Mark Lavelle, counsel for Julius Kimbrough, 43, of Humboldt Avenue, said in Mahoning County Common Pleas Court the victim in the case, Raylin Blunt, 42, had bought a gun from Kimbrough but did not pay him the $50 he owed.
When Kimbrough, who was sentenced to 18 years to life in prison, went to get the money July 1 from Blunt at a home on Oak Lane on the east side, something about the way Blunt took the gun out got to Kimbrough and he shot and killed the man he called a good friend.
From there, Kimbrough and co-defendant Dawond Roddy, 35, put Blunt’s body in an SUV, drove it to a field on McGuffey Road and set the SUV on fire. It took coroner’s investigators two weeks to identify the remains.
“He did not like it when he [Blunt] took [the gun] out,” Lavelle said. “All this for 50 dollars over a g—–n gun. That’s the nonsense that goes on in our society because everybody carries a gun.”

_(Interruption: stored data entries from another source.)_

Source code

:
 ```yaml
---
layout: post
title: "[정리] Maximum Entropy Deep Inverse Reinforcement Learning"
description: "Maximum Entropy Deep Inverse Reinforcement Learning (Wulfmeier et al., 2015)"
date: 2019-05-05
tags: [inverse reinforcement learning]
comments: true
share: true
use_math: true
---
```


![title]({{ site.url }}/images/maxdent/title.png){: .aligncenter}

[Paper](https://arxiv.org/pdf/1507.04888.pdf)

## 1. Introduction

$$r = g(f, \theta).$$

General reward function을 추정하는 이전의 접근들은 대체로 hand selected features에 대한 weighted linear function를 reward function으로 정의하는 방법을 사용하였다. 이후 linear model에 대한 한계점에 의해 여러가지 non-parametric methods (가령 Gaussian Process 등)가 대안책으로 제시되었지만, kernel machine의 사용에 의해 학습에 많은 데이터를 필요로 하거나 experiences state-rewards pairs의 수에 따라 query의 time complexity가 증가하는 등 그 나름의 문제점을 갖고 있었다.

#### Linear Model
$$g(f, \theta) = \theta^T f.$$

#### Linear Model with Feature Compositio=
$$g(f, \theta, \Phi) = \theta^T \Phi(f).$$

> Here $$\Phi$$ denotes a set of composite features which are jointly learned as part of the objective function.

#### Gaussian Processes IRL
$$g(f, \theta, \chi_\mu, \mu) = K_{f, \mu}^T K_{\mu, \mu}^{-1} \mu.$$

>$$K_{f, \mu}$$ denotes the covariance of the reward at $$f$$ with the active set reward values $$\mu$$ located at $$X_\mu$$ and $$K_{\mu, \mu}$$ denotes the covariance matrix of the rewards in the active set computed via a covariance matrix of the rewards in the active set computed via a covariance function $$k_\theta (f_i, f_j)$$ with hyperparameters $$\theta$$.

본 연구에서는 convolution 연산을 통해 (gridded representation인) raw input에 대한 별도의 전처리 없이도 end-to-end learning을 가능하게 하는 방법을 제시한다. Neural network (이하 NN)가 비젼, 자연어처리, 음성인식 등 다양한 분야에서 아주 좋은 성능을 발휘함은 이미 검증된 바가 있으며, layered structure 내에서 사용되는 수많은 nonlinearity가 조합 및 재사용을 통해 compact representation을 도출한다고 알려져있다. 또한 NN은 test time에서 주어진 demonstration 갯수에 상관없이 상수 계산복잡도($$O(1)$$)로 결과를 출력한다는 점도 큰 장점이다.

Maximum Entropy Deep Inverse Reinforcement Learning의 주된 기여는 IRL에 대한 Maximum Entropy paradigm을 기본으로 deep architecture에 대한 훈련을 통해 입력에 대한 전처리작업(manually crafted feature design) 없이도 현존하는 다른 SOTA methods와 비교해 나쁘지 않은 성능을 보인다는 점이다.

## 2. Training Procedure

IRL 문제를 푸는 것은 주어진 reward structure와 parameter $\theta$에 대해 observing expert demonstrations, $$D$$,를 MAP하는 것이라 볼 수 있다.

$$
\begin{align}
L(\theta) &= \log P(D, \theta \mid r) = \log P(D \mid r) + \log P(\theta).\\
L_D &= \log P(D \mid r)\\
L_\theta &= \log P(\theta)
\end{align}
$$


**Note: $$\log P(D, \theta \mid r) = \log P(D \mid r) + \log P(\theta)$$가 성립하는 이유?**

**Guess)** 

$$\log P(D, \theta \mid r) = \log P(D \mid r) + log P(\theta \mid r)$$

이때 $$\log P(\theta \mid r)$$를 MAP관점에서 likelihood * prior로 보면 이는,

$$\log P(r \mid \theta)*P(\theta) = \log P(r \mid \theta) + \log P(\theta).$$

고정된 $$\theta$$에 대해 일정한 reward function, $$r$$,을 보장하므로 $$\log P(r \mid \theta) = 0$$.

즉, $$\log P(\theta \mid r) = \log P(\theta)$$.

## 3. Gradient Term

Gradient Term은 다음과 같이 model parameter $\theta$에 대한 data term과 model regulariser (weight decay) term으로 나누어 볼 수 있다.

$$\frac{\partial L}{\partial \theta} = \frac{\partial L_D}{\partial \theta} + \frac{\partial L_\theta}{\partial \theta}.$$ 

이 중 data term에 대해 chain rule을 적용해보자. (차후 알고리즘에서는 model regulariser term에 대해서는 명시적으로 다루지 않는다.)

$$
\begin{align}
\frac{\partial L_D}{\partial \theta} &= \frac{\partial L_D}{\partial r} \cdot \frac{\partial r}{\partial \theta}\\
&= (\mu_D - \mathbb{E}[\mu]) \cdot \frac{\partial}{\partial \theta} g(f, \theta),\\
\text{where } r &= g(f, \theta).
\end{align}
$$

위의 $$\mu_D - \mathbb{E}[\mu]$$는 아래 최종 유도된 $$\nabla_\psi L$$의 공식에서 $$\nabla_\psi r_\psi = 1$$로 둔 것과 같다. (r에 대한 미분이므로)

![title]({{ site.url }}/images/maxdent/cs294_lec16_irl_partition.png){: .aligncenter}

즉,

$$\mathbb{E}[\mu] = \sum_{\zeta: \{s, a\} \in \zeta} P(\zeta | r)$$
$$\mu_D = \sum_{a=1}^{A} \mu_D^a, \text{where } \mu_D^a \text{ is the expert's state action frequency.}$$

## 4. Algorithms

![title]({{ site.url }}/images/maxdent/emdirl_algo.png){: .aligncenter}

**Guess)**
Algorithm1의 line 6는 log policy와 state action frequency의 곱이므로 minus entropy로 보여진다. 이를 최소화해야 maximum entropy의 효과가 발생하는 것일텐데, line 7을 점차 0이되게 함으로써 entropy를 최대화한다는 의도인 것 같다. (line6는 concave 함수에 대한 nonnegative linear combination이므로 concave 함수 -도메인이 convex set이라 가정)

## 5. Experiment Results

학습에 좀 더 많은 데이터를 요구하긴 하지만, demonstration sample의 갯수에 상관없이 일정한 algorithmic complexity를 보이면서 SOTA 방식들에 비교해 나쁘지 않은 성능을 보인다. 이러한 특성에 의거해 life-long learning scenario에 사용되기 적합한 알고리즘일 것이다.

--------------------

Kimbrough pleaded guilty Monday, the day his trial was to begin before Judge Anthony Donofrio, to charges of murder, being a felon in possession of a firearm, arson and tampering with evidence. The 18-year to life sentence was recommended by the attorneys in the case.

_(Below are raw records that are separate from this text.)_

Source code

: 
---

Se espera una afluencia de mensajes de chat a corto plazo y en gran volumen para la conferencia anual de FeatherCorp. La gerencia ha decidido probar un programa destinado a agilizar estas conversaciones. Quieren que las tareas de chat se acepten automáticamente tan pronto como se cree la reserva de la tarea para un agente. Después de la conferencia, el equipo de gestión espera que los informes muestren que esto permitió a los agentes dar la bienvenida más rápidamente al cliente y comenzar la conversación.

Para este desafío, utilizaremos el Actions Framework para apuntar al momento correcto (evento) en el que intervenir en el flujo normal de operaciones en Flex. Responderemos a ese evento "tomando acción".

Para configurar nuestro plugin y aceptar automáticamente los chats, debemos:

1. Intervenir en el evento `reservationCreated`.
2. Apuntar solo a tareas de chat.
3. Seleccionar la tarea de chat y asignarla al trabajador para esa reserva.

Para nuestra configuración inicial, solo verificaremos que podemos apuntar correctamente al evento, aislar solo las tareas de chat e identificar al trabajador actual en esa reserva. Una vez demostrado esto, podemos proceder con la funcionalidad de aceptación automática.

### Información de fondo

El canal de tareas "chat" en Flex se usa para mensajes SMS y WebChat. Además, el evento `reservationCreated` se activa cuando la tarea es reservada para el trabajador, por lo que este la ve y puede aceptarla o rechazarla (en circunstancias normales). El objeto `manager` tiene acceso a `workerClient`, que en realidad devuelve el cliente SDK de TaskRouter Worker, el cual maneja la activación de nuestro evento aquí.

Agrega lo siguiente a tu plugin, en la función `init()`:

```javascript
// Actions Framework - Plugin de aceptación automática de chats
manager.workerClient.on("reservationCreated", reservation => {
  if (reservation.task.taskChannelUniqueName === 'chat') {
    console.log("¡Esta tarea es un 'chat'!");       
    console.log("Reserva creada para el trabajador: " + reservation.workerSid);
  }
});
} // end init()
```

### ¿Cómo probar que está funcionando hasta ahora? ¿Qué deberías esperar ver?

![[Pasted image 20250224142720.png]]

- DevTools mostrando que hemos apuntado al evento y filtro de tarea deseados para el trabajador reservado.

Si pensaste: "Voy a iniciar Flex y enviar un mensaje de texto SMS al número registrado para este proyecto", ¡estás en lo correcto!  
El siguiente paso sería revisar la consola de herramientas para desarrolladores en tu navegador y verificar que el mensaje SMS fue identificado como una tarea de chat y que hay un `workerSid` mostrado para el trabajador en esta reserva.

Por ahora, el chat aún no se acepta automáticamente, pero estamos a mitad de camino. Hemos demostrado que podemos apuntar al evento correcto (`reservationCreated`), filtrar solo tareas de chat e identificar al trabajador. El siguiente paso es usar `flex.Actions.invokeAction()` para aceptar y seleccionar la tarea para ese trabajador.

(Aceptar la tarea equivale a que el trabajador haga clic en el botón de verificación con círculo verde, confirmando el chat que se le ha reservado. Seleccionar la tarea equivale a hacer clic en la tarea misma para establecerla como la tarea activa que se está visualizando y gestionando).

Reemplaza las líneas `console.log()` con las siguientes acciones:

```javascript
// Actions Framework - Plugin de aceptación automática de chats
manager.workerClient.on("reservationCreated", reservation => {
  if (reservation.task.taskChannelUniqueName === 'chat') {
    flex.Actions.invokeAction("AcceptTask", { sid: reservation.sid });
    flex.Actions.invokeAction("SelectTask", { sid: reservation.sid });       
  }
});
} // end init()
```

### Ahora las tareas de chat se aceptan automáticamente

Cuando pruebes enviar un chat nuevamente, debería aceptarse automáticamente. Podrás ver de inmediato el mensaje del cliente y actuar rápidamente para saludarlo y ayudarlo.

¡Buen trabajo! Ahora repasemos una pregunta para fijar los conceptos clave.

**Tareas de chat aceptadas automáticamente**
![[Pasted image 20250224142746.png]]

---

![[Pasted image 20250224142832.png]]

Roddy pleaded guilty to charges of arson and tampering with evidence and will be sentenced July 29 following a presentence investigation. Prosecutors in his case are seeking a four and a half year prison term while his attorney has already said he will argue for probation.

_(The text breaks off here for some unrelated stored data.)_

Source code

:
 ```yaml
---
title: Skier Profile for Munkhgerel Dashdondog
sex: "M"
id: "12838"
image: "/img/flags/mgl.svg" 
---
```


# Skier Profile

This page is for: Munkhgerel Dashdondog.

Neither prosecutors or police have ever disclosed a motive for Blunt’s slaying.
Blunt’s sister, Yalanda Smith, said her brother’s death was devastating and her family is struggling to cope with his loss.
To make matters worse, her brother’s body was so badly burned the family could not give her brother a proper burial and they had to wait two weeks to make funeral arrangements because it took that long for the remains to be identified.
“You robbed us of saying goodbye in a civilized way,” she said. “I think that was just as hard as the murder.”
Now, whenever her sons go anywhere, she always makes sure she knows who they are with. She said the fact Kimbrough was good friends with her brother is another thing that is distressing.
Lavelle said his client did not go to meet Blunt with “bad intentions,” but merely to get the money for the gun he sold Blunt. Lavelle said Kimbrough and Blunt were good friends and they shot a Facebook Live video just two days before Blunt was killed.
“He is not a monster,” Lavelle said.
Kimbrough spoke briefly, apologizing and asking for forgiveness.
“It just got out of control,” he said.
Kimbrough will get credit for 350 days he has served in jail awaiting the disposition of his case.